At Roxburgh's mean annual output of approximately 1,615 GWh, a 3% efficiency deficit over 68 years represents approximately 3,290 GWh of permanently foregone generation. At $120/MWh, that is approximately $395 million of electricity that was not generated from water that did flow through the turbines. The decision not to upgrade for 68 years reflects exactly the same market logic identified at Karāpiro, Ātiamuri, and Benmore: the spot market rewards operators who can bid water at scarcity prices rather than maximising generation from every available cubic metre. A turbine that extracts 97% of the available energy per cubic metre is, in some market conditions, less profitable than a turbine that extracts 94% but can be bid into the market at the moment of peak scarcity price.
The remaining four turbines — not included in the current upgrade programme — continue to operate on their original 1956 runners. Contact Energy has not announced a second phase. When the first four upgraded turbines are running, half of Roxburgh will be operating at modern efficiency and half at 1950s efficiency. This is not satisfactory for infrastructure that supplies electricity to more than 250,000 homes and represents 8% of New Zealand's South Island hydroelectric generation.

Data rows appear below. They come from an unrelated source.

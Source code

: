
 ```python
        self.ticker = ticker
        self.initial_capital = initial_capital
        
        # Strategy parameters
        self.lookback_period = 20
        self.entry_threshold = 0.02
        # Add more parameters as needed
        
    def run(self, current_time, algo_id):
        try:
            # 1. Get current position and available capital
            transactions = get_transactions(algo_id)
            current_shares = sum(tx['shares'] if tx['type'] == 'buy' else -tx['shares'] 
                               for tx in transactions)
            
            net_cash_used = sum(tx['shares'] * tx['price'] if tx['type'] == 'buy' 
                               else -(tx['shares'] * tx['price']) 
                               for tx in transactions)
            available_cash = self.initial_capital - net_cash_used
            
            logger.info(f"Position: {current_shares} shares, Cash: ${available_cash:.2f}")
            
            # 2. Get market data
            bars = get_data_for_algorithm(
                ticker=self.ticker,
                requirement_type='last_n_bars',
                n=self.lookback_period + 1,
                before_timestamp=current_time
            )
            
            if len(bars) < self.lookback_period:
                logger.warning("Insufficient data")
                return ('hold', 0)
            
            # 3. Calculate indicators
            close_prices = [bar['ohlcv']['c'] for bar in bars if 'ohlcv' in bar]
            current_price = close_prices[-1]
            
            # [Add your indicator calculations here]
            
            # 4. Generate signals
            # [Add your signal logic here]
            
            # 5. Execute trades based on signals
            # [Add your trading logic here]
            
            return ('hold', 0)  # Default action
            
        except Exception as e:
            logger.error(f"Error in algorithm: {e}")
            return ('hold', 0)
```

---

3.4. The Contact Energy conflict: a third pincer
Contact Energy is the only major New Zealand generator that is neither majority Crown-owned nor a cooperative. It is a publicly listed company, responsible to its shareholders, and its obligations to the public interest are limited to those imposed by the Resource Management Act, the Electricity Industry Participation Code, and its resource consents. This matters because Contact holds both the Clyde and Roxburgh dams and the Taranaki Combined Cycle gas station (approximately 550 MW), one of New Zealand's largest gas-fired thermal generators.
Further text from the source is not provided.